-------- PROVIDED DATA --------

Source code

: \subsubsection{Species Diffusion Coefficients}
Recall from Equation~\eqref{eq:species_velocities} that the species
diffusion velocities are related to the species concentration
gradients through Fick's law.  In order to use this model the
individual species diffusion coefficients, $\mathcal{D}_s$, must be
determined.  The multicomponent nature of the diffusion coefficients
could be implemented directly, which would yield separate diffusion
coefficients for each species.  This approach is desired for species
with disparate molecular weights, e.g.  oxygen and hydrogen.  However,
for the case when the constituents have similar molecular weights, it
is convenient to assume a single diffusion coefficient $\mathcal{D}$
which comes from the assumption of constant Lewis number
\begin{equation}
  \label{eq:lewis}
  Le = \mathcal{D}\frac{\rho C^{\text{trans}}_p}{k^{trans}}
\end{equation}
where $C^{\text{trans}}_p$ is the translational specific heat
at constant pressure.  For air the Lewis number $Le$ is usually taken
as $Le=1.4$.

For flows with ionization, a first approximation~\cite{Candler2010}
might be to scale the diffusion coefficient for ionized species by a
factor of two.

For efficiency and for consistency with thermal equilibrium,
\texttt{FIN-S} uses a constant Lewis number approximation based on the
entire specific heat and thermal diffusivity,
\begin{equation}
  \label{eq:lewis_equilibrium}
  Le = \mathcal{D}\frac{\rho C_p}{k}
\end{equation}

--------

### [EXERCISE INSTRUCTIONS]
For the entries above, transcribe precisely the lines from the one with "For flows with" through the end, including both.

### [COMPLETED TASK]
For flows with ionization, a first approximation~\cite{Candler2010}
might be to scale the diffusion coefficient for ionized species by a
factor of two.

For efficiency and for consistency with thermal equilibrium,
\texttt{FIN-S} uses a constant Lewis number approximation based on the
entire specific heat and thermal diffusivity,
\begin{equation}
  \label{eq:lewis_equilibrium}
  Le = \mathcal{D}\frac{\rho C_p}{k}
\end{equation}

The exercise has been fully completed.